2004-12-29

4.000 euros que se pagam muito, muito caro!

A Dona Alexandra Fernandes é uma engenheira agro-alimentar, manequim e a apresentadora de TV que entra quase a diário nas nossas casas, afirmando que é ela e que a outra, a do lado, é igualmente ela, mas com mais 4.000 euros.

Coitada da pobre Senhora! É uma escrava do trabalho e ainda assim o dinheiro não lhe chega... precisa de mais 4.000 euros para ter aquele ar de felicidade de quem vai a uma catedral de consumo, consumir a crédito.

Eu já sabia que os portugueses eram muito mal pagos, que há quem tenha de conseguir um segundo e um terceiro emprego para conseguir sobreviver no meio de tanto apelo ao consumo. Mas ao ver a Dona Alexandra Fernandes na televisão, parte-se-me o coração.

Ao que chegou este país! Uma engenheira agro-alimentar vê-se na contingência de ser manequim. Como, pelos vistos, os manequins não serão muito melhor pagos que os engenheiros agro-alimentares, a lógica é complementar essas actividades profissionais como apresentadora de TV. Trabalho esse igualmente mal remunerado, que leva à necessidade de ela ainda querer mais 4.000 euros.

Ora a Dona Alexandra Fernandes, engenheira, manequim e apresentadora de TV, tem uma vida agitada e não tem tempo a perder. Precisando dos tais 4.000 euros para apresentar aquele ar de felicidade, em lugar de perder tempo em arranjar um emprego melhor remunerado - coisa difícil nestas épocas de desemprego - prefere confiar na equipa Médiatis, a equipa do crédito imediato por telefone do Credifin.

Uma equipa muito simpática, que oferece «uma solução de crédito simples, cómoda, rápida, flexível, transparente e sem burocracias» em que basta dizer - «Eu quero. Eu já tenho.»

Ainda bem que neste país há equipas assim! Que facilitam tanto a vida às pessoas. Não sei o que seria da Dona Alexandra Fernandes sem equipas destas. Como andaria sem aquele ar de felicidade, aquele seu sorriso estampado no rosto do «e esta sou eu com mais 4.000 euros»!

Na realidade, tanta simpatia tem o seu preço, mas nada que não seja possível pagar. Ser uma pessoa feliz com mais 4.000 euros, custa apenas o reembolso de 160 euros mensais nos meses seguintes, onde já estão incluídos os juros à TAEG de 29,60%.
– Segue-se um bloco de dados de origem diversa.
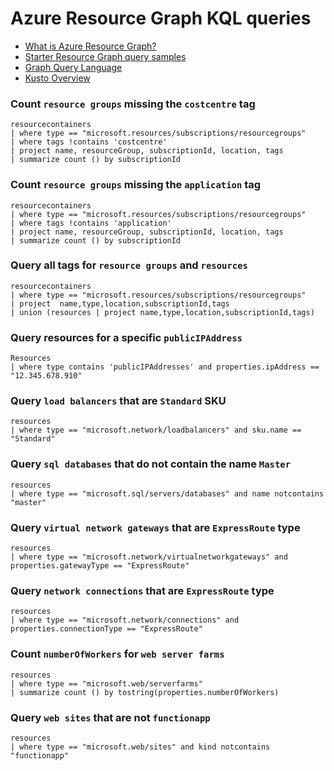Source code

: # Azure Resource Graph KQL queries
* [What is Azure Resource Graph?](https://docs.microsoft.com/en-us/azure/governance/resource-graph/overview)
* [Starter Resource Graph query samples](https://docs.microsoft.com/en-us/azure/governance/resource-graph/samples/starter?tabs=azure-cli)
* [Graph Query Language](https://docs.microsoft.com/en-us/azure/governance/resource-graph/concepts/query-language)
* [Kusto Overview](https://docs.microsoft.com/en-us/azure/data-explorer/kusto/query/)

### Count `resource groups` missing the `costcentre` tag
```kql
resourcecontainers
| where type == "microsoft.resources/subscriptions/resourcegroups"
| where tags !contains 'costcentre'
| project name, resourceGroup, subscriptionId, location, tags
| summarize count () by subscriptionId
```

### Count `resource groups` missing the `application` tag
```kql
resourcecontainers
| where type == "microsoft.resources/subscriptions/resourcegroups"
| where tags !contains 'application'
| project name, resourceGroup, subscriptionId, location, tags
| summarize count () by subscriptionId
```

### Query all tags for `resource groups` and `resources`
```kql
resourcecontainers
| where type == "microsoft.resources/subscriptions/resourcegroups"
| project  name,type,location,subscriptionId,tags
| union (resources | project name,type,location,subscriptionId,tags)
```

### Query resources for a specific `publicIPAddress`
``` kql
Resources
| where type contains 'publicIPAddresses' and properties.ipAddress == "12.345.678.910"
```

### Query `load balancers` that are `Standard` SKU
``` kql
resources
| where type == "microsoft.network/loadbalancers" and sku.name == "Standard"
```

### Query `sql databases` that do not contain the name `Master`
``` kql
resources
| where type == "microsoft.sql/servers/databases" and name notcontains "master"
```

### Query `virtual network gateways` that are `ExpressRoute` type
``` kql
resources
| where type == "microsoft.network/virtualnetworkgateways" and properties.gatewayType == "ExpressRoute"
```

### Query `network connections` that are `ExpressRoute` type
``` kql
resources
| where type == "microsoft.network/connections" and properties.connectionType == "ExpressRoute"
```

### Count `numberOfWorkers` for `web server farms`
```kql
resources
| where type == "microsoft.web/serverfarms"
| summarize count () by tostring(properties.numberOfWorkers)
```

### Query `web sites` that are not `functionapp`
```kql
resources
| where type == "microsoft.web/sites" and kind notcontains "functionapp"
```
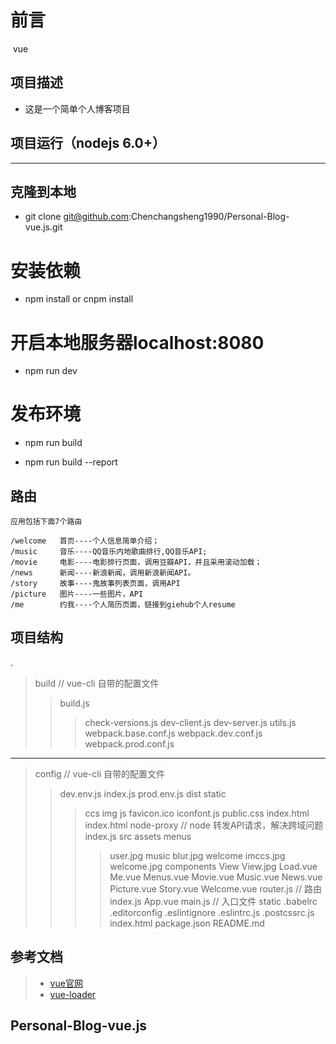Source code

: 前言
======================
  vue
##  项目描述

* 这是一个简单个人博客项目

##  项目运行（nodejs 6.0+）
---------------------------------------
## 克隆到本地

 *  git clone git@github.com:Chenchangsheng1990/Personal-Blog-vue.js.git

# 安装依赖

* npm install or cnpm install 

# 开启本地服务器localhost:8080

* npm run dev

# 发布环境

* npm run build

* npm run build --report
##  路由
```
应用包括下面7个路由

/welcome   首页----个人信息简单介绍；
/music     音乐----QQ音乐内地歌曲排行,QQ音乐API;
/movie     电影----电影排行页面，调用豆瓣API，并且采用滚动加载；
/news      新闻----新浪新闻，调用新浪新闻API。
/story     故事----鬼故事列表页面，调用API
/picture   图片----一些图片，API
/me        约我----个人简历页面，链接到giehub个人resume

```
##  项目结构

.

> build // vue-cli 自带的配置文件
>> build.js
>>>check-versions.js
>>>dev-client.js
>>>dev-server.js
>>>utils.js
>>>webpack.base.conf.js
>>>webpack.dev.conf.js
>>>webpack.prod.conf.js
------------------------------
>config  // vue-cli 自带的配置文件
>>dev.env.js
>>index.js
>>prod.env.js
>dist
>>static
>>>ccs
>>>img
>>>js
>>>favicon.ico
>>>iconfont.js
>>>public.css
>>index.html
>index.html
>node-proxy  // node 转发API请求，解决跨域问题
>>index.js
>src
>>assets
>>>menus
>>>>user.jpg
>>>music
>>>>blur.jpg
>>>welcome 
>>>>imccs.jpg
>>>>welcome.jpg 
>>components
>>>View
>>>>View.jpg
>>>Load.vue
>>>Me.vue
>>>Menus.vue
>>>Movie.vue
>>>Music.vue
>>>News.vue
>>>Picture.vue
>>>Story.vue
>>>Welcome.vue
>>router.js // 路由
>>>index.js
>>App.vue
>>main.js // 入口文件
>static
>.babelrc
>.editorconfig
>.eslintignore
>.eslintrc.js
>.postcssrc.js
>index.html
>package.json
>README.md


## 参考文档
> - [vue官网](http://cn.vuejs.org/)
> - [vue-loader](https://router.vuejs.org/)
## Personal-Blog-vue.js

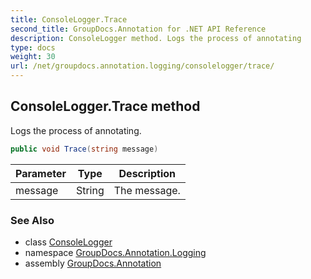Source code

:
 ```yaml
---
title: ConsoleLogger.Trace
second_title: GroupDocs.Annotation for .NET API Reference
description: ConsoleLogger method. Logs the process of annotating
type: docs
weight: 30
url: /net/groupdocs.annotation.logging/consolelogger/trace/
---
```

## ConsoleLogger.Trace method

Logs the process of annotating.

```csharp
public void Trace(string message)
```

| Parameter | Type | Description |
| --- | --- | --- |
| message | String | The message. |

### See Also

* class [ConsoleLogger](../)
* namespace [GroupDocs.Annotation.Logging](../../consolelogger/)
* assembly [GroupDocs.Annotation](../../../)


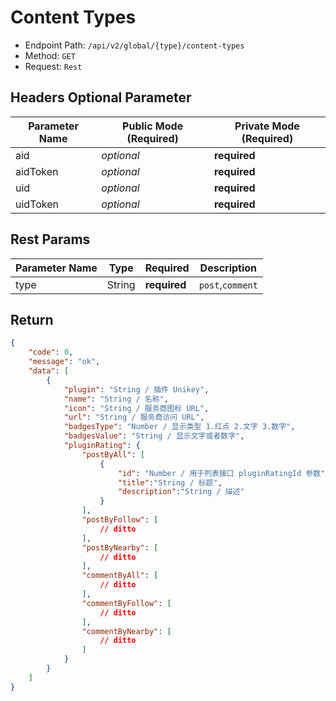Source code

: # Content Types

- Endpoint Path: `/api/v2/global/{type}/content-types`
- Method: `GET`
- Request: `Rest`

## Headers Optional Parameter

| Parameter Name | Public Mode (Required) | Private Mode (Required) |
| --- | --- | --- |
| aid | *optional* | **required** |
| aidToken | *optional* | **required** |
| uid | *optional* | **required** |
| uidToken | *optional* | **required** |

## Rest Params

| Parameter Name | Type | Required | Description |
| --- | --- | --- | --- |
| type | String | **required** | `post`,`comment` |

## Return

```json
{
    "code": 0,
    "message": "ok",
    "data": [
        {
            "plugin": "String / 插件 Unikey",
            "name": "String / 名称",
            "icon": "String / 服务商图标 URL",
            "url": "String / 服务商访问 URL",
            "badgesType": "Number / 显示类型 1.红点 2.文字 3.数字",
            "badgesValue": "String / 显示文字或者数字",
            "pluginRating": {
                "postByAll": [
                    {
                        "id": "Number / 用于列表接口 pluginRatingId 参数",
                        "title":"String / 标题",
                        "description":"String / 描述"
                    }
                ],
                "postByFollow": [
                    // ditto
                ],
                "postByNearby": [
                    // ditto
                ],
                "commentByAll": [
                    // ditto
                ],
                "commentByFollow": [
                    // ditto
                ],
                "commentByNearby": [
                    // ditto
                ]
            }
        }
    ]
}
```
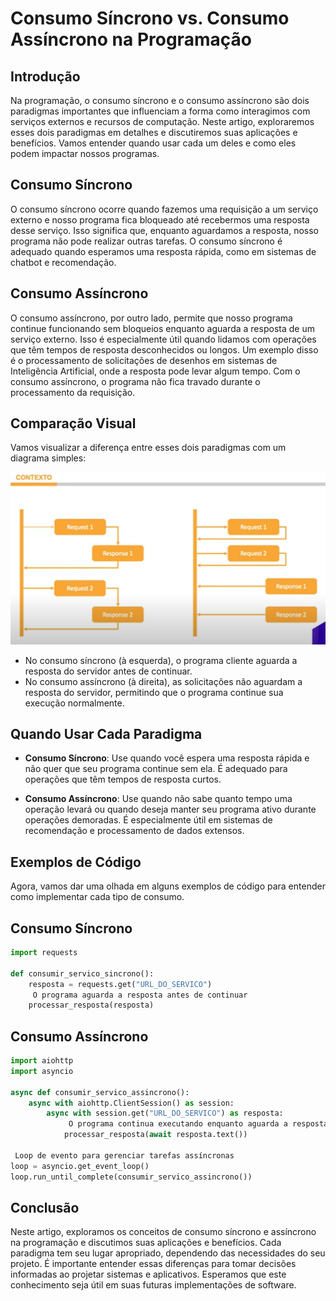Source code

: 
# Consumo Síncrono vs. Consumo Assíncrono na Programação

## Introdução

Na programação, o consumo síncrono e o consumo assíncrono são dois paradigmas importantes que influenciam a forma como interagimos com serviços externos e recursos de computação. Neste artigo, exploraremos esses dois paradigmas em detalhes e discutiremos suas aplicações e benefícios. Vamos entender quando usar cada um deles e como eles podem impactar nossos programas.

## Consumo Síncrono

O consumo síncrono ocorre quando fazemos uma requisição a um serviço externo e nosso programa fica bloqueado até recebermos uma resposta desse serviço. Isso significa que, enquanto aguardamos a resposta, nosso programa não pode realizar outras tarefas. O consumo síncrono é adequado quando esperamos uma resposta rápida, como em sistemas de chatbot e recomendação.

## Consumo Assíncrono

O consumo assíncrono, por outro lado, permite que nosso programa continue funcionando sem bloqueios enquanto aguarda a resposta de um serviço externo. Isso é especialmente útil quando lidamos com operações que têm tempos de resposta desconhecidos ou longos. Um exemplo disso é o processamento de solicitações de desenhos em sistemas de Inteligência Artificial, onde a resposta pode levar algum tempo. Com o consumo assíncrono, o programa não fica travado durante o processamento da requisição.

## Comparação Visual

Vamos visualizar a diferença entre esses dois paradigmas com um diagrama simples:

![imagem](../../img/sincrono_assincrono.png) 

-  No consumo síncrono (à esquerda), o programa cliente aguarda a resposta do servidor antes de continuar.
-  No consumo assíncrono (à direita), as solicitações não aguardam a resposta do servidor, permitindo que o programa continue sua execução normalmente.

## Quando Usar Cada Paradigma

-  **Consumo Síncrono**: Use quando você espera uma resposta rápida e não quer que seu programa continue sem ela. É adequado para operações que têm tempos de resposta curtos.

-  **Consumo Assíncrono**: Use quando não sabe quanto tempo uma operação levará ou quando deseja manter seu programa ativo durante operações demoradas. É especialmente útil em sistemas de recomendação e processamento de dados extensos.

## Exemplos de Código

Agora, vamos dar uma olhada em alguns exemplos de código para entender como implementar cada tipo de consumo.

## Consumo Síncrono

```python
import requests

def consumir_servico_sincrono():
    resposta = requests.get("URL_DO_SERVICO")
     O programa aguarda a resposta antes de continuar
    processar_resposta(resposta)
```

## Consumo Assíncrono

```python
import aiohttp
import asyncio

async def consumir_servico_assincrono():
    async with aiohttp.ClientSession() as session:
        async with session.get("URL_DO_SERVICO") as resposta:
             O programa continua executando enquanto aguarda a resposta
            processar_resposta(await resposta.text())

 Loop de evento para gerenciar tarefas assíncronas
loop = asyncio.get_event_loop()
loop.run_until_complete(consumir_servico_assincrono())
```

## Conclusão

Neste artigo, exploramos os conceitos de consumo síncrono e assíncrono na programação e discutimos suas aplicações e benefícios. Cada paradigma tem seu lugar apropriado, dependendo das necessidades do seu projeto. É importante entender essas diferenças para tomar decisões informadas ao projetar sistemas e aplicativos. Esperamos que este conhecimento seja útil em suas futuras implementações de software.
Em princípio, esta taxa de juro, 29,60%, até parece muito elevada se compararmos com a Taxa Euribor a seis meses, situada nos 2,185%, ou com a taxa de juro de um empréstimo concedido para aquisição própria, mas não é! Não podemos esquecer que é necessário tornar outras pessoas felizes com mais 4.000 euros, pagar os ordenados à simpática equipa, a publicidade e outros custos que permitem a qualquer um dizer - Eu quero! Eu já tenho. - Ora de onde vem tanto dinheiro? Nem mais! Acertou em cheio. Vem dos 27,415% de diferença entre a TAEG de 29,60% e a Taxa Euribor a 2,185%.

Mas o que são 29,60% de juros quando comparados com a quantidade de pessoas que podem ficar felizes com mais 4.000 euros? Nada! Uma autêntica ninharia. O que eu ainda não percebi foi como é que os nossos governantes, sempre tão aflitos com o equilíbrio do Orçamento do Estado, ainda não se lembraram da ideia... Então eles, que andam sempre a procurar exemplos da gestão privada, não poderiam implementar um serviço destes no Ministério das Finanças? Além de um excelente serviço, era um excelente negócio. Por exemplo, emprestavam 4.000 euros provenientes do dinheiro pago em IRS pelo próprio contribuinte. Bastava telefonar para a Repartição de Finanças e um funcionário responder - Programa de empréstimo quando o telefone toca, diga a frase...- ao que o contribuinte respondia - Eu quero! Eu já tenho.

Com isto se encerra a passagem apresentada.